Speaker
Description
Abstract
The most severe congenital abnormalities are known as neural tube defects (NTDs),
which are characterized by defective neural tube closure during early development.
The present study investigates the embryo-toxic effect of serotonin and cadmium
chloride and the ability of folic acid and inositol to exert a neuroprotective effect in
an in vivo model based on fertilized chick embryos (Gallus gallus domesticus).
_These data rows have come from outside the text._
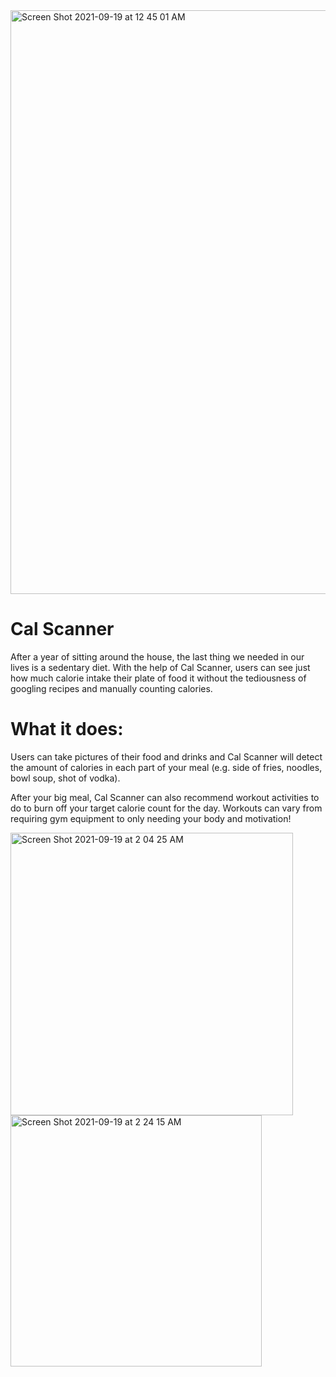 <img width="934" alt="Screen Shot 2021-09-19 at 12 45 01 AM" src="https://user-images.githubusercontent.com/69412310/133932952-3388a401-6ebb-4dcb-89d8-18dc9e218a13.png">

# Cal Scanner
After a year of sitting around the house, the last thing we needed in our lives is a sedentary diet. With the help of Cal Scanner, users can see just how much calorie intake their plate of food it without the tediousness of googling recipes and manually counting calories.

# What it does:
Users can take pictures of their food and drinks and Cal Scanner will detect the amount of calories in each part of your meal (e.g. side of fries, noodles, bowl soup, shot of vodka).

After your big meal, Cal Scanner can also recommend workout activities to do to burn off your target calorie count for the day. Workouts can vary from requiring gym equipment to only needing your body and motivation!

<img width="452" alt="Screen Shot 2021-09-19 at 2 04 25 AM" src="https://user-images.githubusercontent.com/69412310/133932967-9f111028-f4d2-4efa-b244-958e1689cc21.png">

<img width="402" alt="Screen Shot 2021-09-19 at 2 24 15 AM" src="https://user-images.githubusercontent.com/69412310/133932971-a69f1906-03eb-45be-b84d-2cdb9a2c8260.png">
Fourteen eggs were assigned to graded serotonin exposure of 10, 25, and 50 µL, fixed
cadmium chloride of 10 µL, and also co-treated with folic acid at 50 µL or inositol at
100 µL. Embryos were incubated for 48–72 hours, harvested, and examined for
survival and gross structural changes. The outcome indicated that serotonin and
cadmium chloride induced dose-dependent developmental abnormalities, comprising
notches in the neural tube, notochord-brain separation, and spina bifida-like
development. Combined exposure was embryonic lethal. Folic acid was able to
prevent damage in lower dose groups but not with high serotonin. Inositol was not
protective and all the inositol-treated embryos failed to develop. The results illustrate
the dose sensitivity of embryonic tissues to teratogens and show the preeminent
importance of folic acid. Inositol might need co-factors or combination therapy to be
effective.
This study provides experimental evidence for prenatal screening, medically
controlled use of drugs, and nutritional supplementations during pregnancy.
Key words: Neural tube defects (NTDs), Teratology, Chick embryo model (Gallus
gallus domesticus), Serotonin, Cadmium chloride (heavy metal), Folic acid, Inositol,
Neurodevelopment, Embryo-toxicity, Neuroprotection, Anencephaly, Spina Bifida
Cystica, Meningocele, Encephalocele, Myelocele, and Meningomyelocele.